** Opening Source material block **

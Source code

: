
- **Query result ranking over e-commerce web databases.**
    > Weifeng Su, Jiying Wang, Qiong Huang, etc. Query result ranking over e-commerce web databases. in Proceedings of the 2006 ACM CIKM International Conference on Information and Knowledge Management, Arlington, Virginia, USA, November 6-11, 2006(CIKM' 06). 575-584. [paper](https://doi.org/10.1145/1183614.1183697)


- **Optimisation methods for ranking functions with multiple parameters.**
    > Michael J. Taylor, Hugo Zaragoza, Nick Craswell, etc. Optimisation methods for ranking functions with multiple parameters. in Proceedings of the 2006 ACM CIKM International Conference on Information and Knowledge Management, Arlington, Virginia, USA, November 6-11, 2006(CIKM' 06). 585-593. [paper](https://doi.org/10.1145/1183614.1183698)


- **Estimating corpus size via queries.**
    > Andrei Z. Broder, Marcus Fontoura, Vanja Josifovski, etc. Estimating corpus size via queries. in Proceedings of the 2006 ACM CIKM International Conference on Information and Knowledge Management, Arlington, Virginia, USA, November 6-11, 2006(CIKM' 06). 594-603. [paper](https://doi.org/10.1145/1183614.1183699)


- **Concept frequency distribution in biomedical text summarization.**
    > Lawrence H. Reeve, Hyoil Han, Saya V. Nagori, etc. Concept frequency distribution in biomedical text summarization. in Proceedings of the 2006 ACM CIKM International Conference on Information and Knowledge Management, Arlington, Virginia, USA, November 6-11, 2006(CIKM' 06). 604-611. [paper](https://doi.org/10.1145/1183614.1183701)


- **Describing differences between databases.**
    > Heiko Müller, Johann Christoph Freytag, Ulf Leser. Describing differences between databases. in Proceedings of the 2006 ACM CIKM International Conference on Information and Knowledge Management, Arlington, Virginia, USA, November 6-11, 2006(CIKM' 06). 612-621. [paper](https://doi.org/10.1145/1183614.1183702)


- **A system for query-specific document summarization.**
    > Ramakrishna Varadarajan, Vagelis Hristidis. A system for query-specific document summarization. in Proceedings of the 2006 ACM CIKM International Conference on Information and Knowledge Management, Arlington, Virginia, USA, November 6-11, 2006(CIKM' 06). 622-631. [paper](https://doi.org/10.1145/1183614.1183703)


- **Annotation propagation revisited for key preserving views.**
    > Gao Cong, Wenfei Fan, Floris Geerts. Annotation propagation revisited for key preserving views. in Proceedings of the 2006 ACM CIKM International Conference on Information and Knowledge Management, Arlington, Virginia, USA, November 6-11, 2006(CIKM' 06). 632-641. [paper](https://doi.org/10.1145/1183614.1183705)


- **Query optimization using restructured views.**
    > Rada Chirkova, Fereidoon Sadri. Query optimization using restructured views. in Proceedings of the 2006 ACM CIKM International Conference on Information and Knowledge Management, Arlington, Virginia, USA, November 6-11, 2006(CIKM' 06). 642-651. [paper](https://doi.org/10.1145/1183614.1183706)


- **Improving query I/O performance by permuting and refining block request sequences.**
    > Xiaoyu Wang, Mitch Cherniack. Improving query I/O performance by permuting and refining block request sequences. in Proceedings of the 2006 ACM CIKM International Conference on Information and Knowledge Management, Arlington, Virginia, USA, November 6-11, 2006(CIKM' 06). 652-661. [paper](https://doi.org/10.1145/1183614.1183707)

** Closing Source material block **

(Activity): Which lines above contain the word "Improving"? Copy each of them.

(Written solution):
- **Improving query I/O performance by permuting and refining block request sequences.**
    > Xiaoyu Wang, Mitch Cherniack. Improving query I/O performance by permuting and refining block request sequences. in Proceedings of the 2006 ACM CIKM International Conference on Information and Knowledge Management, Arlington, Virginia, USA, November 6-11, 2006(CIKM' 06). 652-661. [paper](https://doi.org/10.1145/1183614.1183707)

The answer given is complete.